Examining Rasnick, Coleman asked the bio-chemist if he knew of any orthodox expert in HIV and AIDS who questioned whether anti-bodies found in HIV serological tests always mean presence of active HIV.

“Yes,” Rasnick said. “I believe Dr. Luc Montagnier, winner of the 2008 Nobel Prize in Medicine for discovery of HIV, has said the body can clear itself of HIV in several weeks if you have a good immune system.”

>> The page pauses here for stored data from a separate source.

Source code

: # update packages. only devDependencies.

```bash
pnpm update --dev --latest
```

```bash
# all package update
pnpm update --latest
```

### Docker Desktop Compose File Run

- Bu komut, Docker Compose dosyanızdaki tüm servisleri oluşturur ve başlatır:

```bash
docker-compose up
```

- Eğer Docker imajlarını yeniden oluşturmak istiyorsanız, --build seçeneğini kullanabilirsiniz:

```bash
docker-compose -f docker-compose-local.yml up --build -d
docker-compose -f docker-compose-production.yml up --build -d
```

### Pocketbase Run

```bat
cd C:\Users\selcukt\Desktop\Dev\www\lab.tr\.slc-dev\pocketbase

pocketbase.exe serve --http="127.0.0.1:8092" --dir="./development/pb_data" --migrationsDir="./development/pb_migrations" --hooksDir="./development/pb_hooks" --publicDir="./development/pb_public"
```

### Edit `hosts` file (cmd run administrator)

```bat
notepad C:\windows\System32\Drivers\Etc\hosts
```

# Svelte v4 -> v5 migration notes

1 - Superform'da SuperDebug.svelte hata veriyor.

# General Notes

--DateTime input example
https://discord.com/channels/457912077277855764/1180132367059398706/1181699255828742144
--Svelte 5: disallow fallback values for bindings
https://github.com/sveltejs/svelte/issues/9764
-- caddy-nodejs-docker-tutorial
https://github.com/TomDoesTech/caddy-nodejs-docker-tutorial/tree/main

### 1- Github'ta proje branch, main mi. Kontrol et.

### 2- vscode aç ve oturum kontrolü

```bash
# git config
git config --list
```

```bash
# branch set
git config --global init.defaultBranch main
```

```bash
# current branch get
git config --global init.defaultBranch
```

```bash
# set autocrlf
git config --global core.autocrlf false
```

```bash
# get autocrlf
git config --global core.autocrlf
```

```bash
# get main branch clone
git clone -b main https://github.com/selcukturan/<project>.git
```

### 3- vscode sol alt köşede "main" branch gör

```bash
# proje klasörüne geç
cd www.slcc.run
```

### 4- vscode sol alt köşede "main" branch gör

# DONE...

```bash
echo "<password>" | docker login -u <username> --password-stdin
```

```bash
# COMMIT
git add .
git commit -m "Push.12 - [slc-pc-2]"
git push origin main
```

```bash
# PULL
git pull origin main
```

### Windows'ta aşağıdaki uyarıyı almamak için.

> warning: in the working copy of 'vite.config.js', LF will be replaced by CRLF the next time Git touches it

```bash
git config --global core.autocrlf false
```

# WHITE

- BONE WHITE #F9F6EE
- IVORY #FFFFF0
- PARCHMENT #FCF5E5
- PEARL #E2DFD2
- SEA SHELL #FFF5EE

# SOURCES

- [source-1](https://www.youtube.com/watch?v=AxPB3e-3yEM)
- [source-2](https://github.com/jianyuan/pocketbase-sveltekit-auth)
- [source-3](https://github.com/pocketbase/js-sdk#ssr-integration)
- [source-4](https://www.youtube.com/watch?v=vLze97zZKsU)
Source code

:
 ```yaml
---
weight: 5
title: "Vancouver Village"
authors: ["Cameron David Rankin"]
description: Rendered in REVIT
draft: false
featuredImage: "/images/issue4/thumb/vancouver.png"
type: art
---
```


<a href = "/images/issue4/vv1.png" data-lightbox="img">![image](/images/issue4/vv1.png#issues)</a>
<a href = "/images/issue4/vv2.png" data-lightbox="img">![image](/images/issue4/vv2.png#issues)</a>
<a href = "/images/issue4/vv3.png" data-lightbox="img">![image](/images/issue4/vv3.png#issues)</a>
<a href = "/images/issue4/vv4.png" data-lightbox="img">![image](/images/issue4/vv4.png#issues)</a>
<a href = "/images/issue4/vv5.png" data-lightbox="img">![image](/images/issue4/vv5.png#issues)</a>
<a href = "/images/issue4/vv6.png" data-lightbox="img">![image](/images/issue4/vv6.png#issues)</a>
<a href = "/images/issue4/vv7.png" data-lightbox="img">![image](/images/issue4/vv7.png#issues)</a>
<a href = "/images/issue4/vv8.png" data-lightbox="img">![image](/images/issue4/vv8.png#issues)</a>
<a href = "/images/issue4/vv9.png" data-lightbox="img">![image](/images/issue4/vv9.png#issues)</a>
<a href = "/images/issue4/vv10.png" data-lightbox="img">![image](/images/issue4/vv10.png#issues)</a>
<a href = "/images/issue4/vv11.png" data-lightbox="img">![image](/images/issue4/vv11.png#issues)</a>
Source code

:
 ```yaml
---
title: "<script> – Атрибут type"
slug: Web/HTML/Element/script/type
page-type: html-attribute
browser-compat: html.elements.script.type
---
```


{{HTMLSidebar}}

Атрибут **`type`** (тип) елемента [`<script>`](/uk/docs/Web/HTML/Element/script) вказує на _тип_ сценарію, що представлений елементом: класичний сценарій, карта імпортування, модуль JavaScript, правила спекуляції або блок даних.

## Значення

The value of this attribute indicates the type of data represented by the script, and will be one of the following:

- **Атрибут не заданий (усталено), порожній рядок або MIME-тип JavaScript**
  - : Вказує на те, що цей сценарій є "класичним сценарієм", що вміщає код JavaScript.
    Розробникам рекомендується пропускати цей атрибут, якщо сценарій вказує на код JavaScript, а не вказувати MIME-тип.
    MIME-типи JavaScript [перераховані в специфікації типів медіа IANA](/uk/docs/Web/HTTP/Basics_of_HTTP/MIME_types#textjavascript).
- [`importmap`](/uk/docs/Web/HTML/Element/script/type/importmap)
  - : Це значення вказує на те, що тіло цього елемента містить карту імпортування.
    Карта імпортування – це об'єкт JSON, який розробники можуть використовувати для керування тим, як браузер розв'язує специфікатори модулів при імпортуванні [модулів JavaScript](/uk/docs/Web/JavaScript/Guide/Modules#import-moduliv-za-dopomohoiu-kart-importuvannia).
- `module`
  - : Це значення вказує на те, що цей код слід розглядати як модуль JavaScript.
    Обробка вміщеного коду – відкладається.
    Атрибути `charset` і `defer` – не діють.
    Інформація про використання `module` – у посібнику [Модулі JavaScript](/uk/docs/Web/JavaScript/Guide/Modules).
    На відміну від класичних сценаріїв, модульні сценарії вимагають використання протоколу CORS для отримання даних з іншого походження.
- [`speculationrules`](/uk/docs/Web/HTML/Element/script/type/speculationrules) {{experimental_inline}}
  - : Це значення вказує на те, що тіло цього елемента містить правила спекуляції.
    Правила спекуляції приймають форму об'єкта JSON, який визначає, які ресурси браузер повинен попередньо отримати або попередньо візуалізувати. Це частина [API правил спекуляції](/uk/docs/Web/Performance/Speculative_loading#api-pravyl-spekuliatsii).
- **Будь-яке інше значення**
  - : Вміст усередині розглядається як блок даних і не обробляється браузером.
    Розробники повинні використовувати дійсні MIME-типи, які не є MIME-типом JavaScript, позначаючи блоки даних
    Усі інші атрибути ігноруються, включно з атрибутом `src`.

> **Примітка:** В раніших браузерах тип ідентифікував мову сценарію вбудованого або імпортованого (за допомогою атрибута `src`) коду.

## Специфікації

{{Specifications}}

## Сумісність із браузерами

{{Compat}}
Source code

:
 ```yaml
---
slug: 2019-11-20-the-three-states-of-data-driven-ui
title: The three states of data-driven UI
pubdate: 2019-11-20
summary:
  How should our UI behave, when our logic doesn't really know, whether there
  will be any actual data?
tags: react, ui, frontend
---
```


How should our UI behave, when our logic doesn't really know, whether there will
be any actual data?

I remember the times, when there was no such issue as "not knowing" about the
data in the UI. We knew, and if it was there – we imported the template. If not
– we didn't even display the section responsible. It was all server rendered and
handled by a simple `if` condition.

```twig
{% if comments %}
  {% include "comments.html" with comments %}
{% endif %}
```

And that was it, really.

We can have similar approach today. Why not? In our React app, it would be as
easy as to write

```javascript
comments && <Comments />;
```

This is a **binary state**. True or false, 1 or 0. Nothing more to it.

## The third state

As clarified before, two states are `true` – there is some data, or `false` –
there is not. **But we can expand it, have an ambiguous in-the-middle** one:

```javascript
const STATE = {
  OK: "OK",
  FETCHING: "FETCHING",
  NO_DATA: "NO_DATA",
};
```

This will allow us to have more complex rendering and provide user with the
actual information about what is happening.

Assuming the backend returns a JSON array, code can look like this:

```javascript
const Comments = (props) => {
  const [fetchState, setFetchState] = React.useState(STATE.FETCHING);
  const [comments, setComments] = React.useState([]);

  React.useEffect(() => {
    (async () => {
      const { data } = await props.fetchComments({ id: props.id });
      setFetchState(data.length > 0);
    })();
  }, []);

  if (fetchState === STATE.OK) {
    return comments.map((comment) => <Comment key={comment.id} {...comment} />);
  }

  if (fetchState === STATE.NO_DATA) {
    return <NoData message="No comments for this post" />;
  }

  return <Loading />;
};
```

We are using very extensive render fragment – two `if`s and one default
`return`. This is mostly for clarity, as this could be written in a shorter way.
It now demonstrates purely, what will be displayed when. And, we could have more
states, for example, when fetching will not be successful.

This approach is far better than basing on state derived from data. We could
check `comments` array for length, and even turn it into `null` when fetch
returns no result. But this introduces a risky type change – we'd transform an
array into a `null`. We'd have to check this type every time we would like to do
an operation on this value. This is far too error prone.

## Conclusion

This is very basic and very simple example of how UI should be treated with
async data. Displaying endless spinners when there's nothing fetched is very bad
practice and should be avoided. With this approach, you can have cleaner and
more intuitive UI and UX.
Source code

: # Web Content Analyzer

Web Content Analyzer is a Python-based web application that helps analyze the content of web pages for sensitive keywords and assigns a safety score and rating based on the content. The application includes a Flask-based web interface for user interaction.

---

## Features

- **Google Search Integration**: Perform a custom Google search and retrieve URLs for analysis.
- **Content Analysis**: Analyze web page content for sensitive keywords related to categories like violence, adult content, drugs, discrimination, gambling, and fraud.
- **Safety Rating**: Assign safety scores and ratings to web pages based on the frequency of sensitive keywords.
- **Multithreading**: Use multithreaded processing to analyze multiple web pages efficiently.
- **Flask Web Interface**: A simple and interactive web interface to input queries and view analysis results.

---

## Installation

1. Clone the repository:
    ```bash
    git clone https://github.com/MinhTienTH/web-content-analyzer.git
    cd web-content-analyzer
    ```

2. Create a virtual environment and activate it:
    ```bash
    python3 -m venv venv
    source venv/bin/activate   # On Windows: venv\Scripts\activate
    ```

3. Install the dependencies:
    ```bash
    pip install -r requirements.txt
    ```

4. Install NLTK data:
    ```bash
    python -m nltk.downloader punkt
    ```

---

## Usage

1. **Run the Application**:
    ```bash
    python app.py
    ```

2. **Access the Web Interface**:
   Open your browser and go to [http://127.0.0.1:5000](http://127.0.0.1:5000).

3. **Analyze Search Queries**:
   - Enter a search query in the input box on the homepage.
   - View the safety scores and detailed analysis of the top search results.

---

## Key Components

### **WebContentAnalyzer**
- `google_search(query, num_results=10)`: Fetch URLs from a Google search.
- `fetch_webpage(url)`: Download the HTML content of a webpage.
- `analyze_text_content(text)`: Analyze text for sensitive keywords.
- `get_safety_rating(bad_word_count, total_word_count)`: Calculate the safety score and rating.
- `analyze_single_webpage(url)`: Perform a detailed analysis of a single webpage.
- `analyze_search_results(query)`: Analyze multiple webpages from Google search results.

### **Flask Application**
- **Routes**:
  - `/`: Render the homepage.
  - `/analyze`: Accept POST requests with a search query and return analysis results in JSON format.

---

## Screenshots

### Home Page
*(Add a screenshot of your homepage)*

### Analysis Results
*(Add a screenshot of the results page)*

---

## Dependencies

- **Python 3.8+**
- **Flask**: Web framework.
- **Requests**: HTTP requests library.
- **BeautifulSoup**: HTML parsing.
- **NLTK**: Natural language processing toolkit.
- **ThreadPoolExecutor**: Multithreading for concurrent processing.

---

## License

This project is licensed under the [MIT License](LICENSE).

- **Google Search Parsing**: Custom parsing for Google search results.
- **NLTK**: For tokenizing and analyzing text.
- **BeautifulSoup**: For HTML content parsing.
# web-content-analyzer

Rasnick was referring to an interview Montagnier did in 2006 for the documentary film, House of Numbers (2009), exploring anomalies from HIV-AIDS mainstream medical science beliefs. (The full interview is on YouTube, where it has gone viral, seen by a quarter-million visitors.)

Among those who have been active recently in questioning “HIV panic” laws is Sean Strub, founding editor of POZ magazine. In his POZ blog dated June 27, Take the Test and Risk Arrest? Strub wrote: “Every person with HIV is one disgruntled ex-partner away from ending up in a courtroom. The chorus of calls to get tested would be more credible and more honest if they also included tips on how and where to get tested anonymously and how to protect against the risk of HIV criminalization.”

In September 2011, U.S. Rep. Barbara Lee (D-CA) introduced H.R. 3053: The Repeal Existing Policies that Encourage and Allow Legal HIV Discrimination Act ( REPEAL)  that calls for review of all federal and state laws, policies, and regulations regarding the criminal prosecution of individuals for HIV-related offenses.

Mother Jones magazine published a comprehensive piece on “HIV panic” laws June 21: Should Not Disclosing Your HIV Status Be a Crime? by Nicole Pasulka. The article focused on civilian, not military, cases. It noted that “…32 states and two US territories have some sort of HIV-specific criminal transmission statute. Forty-five states have laws against HIV-positive people not disclosing their status.” And the piece quoted estimates from Beirne Roose-Snyder, managing attorney with the Center for HIV Law and Policy, that over 400 HIV-positive people have been prosecuted for criminal transmission since 1990.

UPDATE 6 November 2015: Conviction REVERSED based upon OMSJ’s 2015 victory in US v. Gutierrez (2015).